[Collected data]

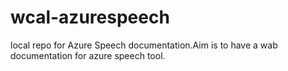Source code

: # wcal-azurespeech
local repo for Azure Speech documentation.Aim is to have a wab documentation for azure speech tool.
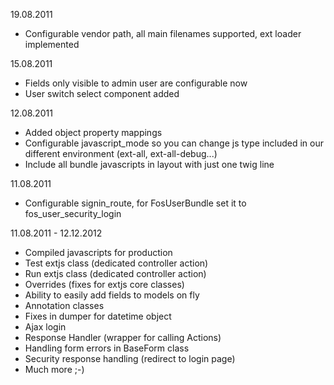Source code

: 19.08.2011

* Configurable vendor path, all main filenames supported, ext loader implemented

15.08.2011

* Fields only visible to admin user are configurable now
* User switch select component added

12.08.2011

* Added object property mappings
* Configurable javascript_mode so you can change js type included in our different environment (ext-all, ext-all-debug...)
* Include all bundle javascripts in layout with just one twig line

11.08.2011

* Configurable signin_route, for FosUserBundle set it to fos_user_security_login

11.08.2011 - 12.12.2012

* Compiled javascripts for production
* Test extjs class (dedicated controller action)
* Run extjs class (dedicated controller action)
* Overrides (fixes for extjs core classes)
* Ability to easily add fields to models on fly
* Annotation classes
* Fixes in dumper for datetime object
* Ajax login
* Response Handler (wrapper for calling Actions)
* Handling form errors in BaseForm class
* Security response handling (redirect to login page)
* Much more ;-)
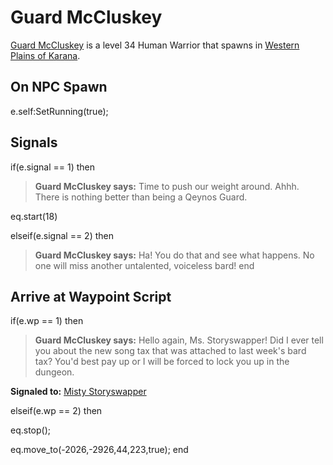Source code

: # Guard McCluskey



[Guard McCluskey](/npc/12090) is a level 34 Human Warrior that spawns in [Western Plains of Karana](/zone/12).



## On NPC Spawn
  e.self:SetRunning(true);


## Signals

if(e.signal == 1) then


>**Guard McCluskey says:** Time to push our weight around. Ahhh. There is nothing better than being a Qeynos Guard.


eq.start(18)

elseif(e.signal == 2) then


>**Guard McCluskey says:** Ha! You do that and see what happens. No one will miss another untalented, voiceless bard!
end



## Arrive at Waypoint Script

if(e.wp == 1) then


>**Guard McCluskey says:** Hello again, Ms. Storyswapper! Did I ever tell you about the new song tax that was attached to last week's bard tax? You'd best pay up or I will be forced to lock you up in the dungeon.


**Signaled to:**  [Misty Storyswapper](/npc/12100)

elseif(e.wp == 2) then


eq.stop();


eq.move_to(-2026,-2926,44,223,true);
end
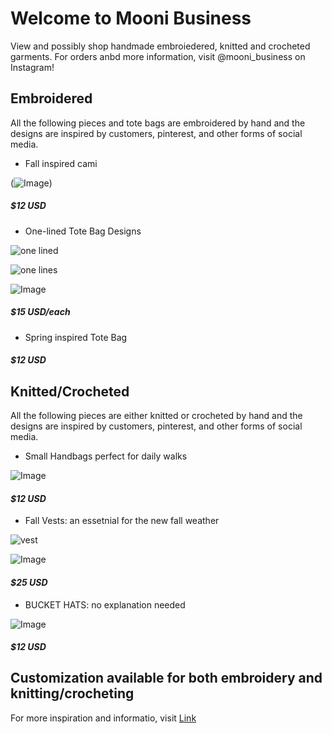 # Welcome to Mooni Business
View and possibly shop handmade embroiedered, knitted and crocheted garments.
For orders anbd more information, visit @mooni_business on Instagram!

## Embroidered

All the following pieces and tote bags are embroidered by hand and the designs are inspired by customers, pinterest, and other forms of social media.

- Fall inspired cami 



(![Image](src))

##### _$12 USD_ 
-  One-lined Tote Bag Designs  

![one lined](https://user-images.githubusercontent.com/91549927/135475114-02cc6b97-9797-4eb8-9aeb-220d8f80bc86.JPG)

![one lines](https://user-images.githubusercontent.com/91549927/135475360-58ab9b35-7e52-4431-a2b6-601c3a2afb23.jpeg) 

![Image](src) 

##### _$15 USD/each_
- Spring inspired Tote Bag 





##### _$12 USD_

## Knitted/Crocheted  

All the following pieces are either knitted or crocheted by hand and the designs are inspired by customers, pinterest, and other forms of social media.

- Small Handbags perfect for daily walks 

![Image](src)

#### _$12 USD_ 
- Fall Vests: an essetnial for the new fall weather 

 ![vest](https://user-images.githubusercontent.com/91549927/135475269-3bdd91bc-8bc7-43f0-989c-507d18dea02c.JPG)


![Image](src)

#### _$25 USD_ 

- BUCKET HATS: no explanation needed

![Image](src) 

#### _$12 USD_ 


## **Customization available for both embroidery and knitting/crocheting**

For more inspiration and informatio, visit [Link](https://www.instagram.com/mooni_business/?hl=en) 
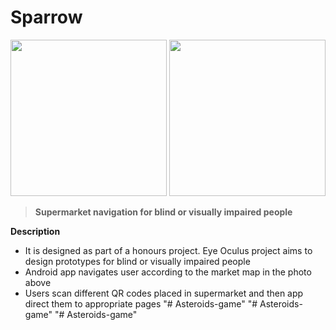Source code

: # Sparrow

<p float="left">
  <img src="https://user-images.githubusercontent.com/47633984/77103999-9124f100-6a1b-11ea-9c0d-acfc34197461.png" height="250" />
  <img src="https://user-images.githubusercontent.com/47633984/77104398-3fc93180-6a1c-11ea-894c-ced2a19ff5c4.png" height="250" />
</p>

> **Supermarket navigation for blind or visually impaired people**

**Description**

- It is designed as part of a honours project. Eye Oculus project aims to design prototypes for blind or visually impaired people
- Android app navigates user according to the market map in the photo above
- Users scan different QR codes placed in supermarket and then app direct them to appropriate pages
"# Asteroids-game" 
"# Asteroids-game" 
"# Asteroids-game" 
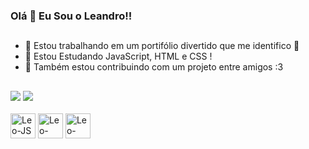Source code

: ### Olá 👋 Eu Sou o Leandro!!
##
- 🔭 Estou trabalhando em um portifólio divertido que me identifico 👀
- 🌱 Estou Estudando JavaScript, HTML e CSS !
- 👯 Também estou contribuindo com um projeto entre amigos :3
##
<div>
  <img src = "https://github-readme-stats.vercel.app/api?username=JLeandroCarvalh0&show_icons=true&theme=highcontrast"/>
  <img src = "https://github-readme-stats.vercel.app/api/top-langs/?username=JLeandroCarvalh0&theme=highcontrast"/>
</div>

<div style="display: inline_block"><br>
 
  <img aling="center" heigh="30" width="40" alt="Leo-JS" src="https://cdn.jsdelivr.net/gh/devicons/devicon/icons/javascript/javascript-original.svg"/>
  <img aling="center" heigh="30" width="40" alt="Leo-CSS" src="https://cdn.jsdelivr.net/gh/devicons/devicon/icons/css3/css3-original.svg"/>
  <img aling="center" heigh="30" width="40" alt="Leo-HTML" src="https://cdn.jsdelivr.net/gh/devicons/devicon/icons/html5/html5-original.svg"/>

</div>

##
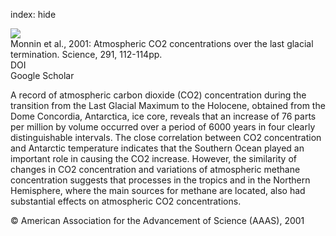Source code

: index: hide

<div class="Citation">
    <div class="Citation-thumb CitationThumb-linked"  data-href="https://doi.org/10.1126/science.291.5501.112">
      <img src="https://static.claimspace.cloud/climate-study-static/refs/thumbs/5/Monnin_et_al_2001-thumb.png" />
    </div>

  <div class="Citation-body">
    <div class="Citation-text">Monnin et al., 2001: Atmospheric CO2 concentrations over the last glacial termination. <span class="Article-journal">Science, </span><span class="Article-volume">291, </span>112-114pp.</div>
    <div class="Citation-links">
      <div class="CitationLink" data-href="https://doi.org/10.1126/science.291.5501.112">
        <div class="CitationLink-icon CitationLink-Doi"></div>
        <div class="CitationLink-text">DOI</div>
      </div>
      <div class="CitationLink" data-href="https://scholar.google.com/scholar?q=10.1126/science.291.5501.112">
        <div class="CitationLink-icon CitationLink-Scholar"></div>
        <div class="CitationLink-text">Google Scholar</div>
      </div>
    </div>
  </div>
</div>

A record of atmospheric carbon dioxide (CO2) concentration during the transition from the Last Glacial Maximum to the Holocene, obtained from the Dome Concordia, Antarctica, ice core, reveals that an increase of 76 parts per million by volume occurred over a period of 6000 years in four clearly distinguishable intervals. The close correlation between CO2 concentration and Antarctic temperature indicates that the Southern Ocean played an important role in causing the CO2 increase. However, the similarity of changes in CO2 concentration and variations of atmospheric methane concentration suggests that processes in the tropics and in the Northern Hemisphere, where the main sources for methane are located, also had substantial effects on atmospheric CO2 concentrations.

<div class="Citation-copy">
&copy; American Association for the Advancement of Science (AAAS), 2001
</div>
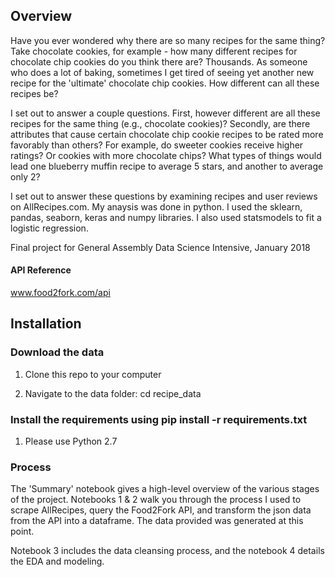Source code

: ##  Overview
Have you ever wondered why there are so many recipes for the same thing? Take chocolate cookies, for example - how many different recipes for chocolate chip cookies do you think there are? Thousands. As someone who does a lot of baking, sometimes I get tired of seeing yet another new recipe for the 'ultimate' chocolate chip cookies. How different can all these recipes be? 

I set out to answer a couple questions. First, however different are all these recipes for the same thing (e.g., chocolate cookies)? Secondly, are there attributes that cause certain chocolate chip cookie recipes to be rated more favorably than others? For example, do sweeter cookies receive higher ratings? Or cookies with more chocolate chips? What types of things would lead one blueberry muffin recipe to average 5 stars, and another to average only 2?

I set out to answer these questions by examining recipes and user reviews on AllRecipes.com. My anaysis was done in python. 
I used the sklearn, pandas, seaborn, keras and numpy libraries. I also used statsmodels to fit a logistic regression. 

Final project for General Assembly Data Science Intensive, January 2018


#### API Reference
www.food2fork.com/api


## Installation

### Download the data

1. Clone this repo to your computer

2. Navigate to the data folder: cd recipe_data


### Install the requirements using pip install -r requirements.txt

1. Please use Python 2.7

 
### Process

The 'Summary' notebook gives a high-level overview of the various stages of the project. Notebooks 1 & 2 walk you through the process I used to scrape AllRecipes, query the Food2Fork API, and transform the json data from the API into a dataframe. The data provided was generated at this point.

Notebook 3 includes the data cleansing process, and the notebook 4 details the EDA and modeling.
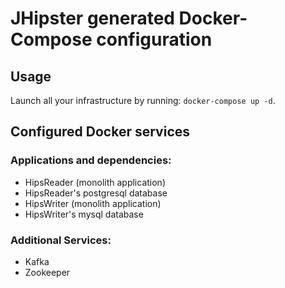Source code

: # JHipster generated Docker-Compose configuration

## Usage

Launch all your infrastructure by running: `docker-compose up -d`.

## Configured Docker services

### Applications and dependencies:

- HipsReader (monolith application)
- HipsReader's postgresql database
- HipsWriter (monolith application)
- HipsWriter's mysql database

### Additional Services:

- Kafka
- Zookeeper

--

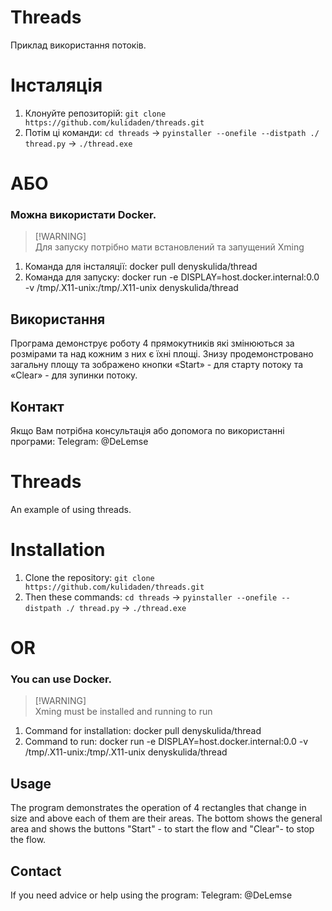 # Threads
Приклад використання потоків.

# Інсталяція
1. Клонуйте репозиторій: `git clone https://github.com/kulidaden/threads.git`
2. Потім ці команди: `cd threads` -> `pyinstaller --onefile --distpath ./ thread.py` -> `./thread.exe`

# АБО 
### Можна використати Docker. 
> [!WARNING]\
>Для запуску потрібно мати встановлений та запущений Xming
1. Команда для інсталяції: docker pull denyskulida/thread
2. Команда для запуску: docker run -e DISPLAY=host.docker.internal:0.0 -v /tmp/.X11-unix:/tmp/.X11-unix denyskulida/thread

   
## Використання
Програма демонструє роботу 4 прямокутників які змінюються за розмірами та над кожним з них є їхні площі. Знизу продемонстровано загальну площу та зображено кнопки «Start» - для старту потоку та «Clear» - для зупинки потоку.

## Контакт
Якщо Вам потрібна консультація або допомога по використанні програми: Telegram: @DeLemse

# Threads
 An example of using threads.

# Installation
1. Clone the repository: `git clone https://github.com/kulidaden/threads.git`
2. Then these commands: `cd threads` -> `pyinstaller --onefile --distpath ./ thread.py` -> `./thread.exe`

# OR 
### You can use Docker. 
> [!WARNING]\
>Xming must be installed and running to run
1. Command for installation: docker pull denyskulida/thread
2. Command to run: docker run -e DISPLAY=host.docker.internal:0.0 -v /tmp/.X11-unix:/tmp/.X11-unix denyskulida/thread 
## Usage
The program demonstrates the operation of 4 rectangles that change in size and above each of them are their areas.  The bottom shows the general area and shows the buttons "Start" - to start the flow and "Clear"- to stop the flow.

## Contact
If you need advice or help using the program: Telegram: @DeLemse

* * *

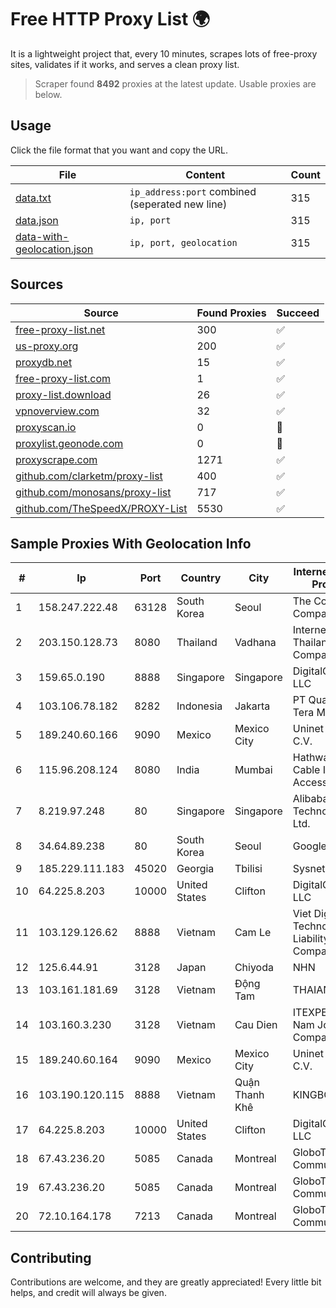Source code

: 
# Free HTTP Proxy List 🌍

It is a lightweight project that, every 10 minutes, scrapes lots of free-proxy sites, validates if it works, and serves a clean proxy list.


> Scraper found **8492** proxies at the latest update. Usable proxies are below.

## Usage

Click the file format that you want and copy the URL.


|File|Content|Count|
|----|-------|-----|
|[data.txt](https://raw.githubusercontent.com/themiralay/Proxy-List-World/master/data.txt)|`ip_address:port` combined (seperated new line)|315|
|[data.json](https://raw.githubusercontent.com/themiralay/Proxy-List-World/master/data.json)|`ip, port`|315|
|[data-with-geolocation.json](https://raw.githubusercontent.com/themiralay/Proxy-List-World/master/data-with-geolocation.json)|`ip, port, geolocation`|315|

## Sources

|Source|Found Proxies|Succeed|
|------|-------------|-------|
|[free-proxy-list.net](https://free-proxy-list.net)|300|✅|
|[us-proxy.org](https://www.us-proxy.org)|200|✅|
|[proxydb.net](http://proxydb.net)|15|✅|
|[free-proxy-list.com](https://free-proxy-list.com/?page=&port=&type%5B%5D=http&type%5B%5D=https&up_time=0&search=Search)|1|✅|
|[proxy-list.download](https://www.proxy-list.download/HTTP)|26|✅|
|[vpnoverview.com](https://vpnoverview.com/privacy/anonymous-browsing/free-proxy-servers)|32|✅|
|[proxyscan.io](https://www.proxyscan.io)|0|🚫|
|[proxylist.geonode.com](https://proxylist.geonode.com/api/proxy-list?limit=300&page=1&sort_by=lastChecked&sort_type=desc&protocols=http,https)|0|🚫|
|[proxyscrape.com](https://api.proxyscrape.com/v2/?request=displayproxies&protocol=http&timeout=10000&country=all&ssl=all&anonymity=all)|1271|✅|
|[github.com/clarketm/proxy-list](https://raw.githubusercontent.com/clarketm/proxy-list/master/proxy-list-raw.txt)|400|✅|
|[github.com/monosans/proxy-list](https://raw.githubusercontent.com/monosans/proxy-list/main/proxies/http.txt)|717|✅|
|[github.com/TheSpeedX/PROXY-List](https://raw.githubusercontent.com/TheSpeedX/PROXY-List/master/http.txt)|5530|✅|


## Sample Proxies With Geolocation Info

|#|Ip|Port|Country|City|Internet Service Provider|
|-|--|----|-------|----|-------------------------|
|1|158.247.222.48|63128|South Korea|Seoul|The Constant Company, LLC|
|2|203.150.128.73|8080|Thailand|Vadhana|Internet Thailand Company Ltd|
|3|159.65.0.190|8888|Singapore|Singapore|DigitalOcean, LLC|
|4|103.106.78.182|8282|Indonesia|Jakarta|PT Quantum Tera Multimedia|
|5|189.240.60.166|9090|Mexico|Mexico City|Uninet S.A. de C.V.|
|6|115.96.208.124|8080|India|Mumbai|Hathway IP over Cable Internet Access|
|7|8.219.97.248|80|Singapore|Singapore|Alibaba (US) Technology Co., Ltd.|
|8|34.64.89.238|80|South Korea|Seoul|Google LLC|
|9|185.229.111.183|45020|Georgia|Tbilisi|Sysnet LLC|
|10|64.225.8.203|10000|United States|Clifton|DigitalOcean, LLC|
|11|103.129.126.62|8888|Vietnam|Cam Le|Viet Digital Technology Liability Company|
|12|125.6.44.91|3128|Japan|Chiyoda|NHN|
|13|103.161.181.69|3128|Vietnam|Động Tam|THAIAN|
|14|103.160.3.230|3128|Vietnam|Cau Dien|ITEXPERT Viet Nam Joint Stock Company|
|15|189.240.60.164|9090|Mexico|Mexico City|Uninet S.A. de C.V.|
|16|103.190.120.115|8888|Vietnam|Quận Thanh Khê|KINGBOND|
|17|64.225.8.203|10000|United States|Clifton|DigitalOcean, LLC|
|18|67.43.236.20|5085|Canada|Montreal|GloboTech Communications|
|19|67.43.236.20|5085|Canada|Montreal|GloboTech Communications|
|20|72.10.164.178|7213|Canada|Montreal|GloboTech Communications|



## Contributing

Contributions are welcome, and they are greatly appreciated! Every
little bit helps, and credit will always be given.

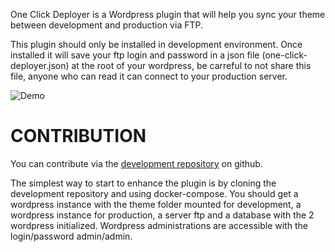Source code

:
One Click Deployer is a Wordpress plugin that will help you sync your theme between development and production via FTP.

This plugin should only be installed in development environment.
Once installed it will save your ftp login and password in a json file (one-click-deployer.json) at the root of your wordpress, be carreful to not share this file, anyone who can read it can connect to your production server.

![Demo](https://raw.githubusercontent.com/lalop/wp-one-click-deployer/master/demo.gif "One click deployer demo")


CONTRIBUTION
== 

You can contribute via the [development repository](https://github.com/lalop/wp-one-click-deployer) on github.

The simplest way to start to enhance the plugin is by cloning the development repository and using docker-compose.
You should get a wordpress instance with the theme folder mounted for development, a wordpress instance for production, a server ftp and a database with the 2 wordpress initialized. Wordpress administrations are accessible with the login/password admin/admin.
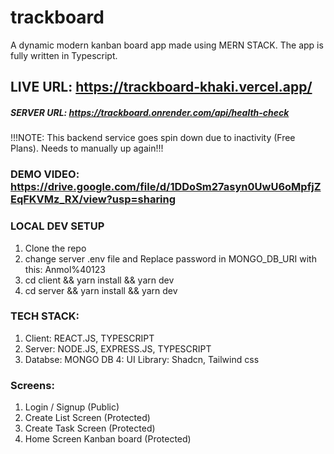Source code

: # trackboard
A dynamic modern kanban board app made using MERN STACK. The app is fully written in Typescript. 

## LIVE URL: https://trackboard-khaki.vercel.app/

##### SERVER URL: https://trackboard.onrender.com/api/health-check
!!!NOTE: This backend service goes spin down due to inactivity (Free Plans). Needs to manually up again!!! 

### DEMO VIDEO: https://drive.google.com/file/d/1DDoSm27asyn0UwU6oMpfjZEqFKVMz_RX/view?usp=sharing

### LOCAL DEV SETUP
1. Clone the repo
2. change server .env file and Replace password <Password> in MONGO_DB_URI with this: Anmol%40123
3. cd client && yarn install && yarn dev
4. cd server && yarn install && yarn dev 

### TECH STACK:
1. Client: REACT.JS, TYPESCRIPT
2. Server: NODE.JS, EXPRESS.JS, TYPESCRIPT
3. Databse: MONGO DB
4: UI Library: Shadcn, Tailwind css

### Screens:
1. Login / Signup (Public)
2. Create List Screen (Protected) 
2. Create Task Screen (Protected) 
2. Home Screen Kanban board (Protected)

▶ _Aim of the exercise_: Return each line of the entries that holds the string "HipsWriter".

▶ _Result_:
- HipsWriter (monolith application)
- HipsWriter's mysql database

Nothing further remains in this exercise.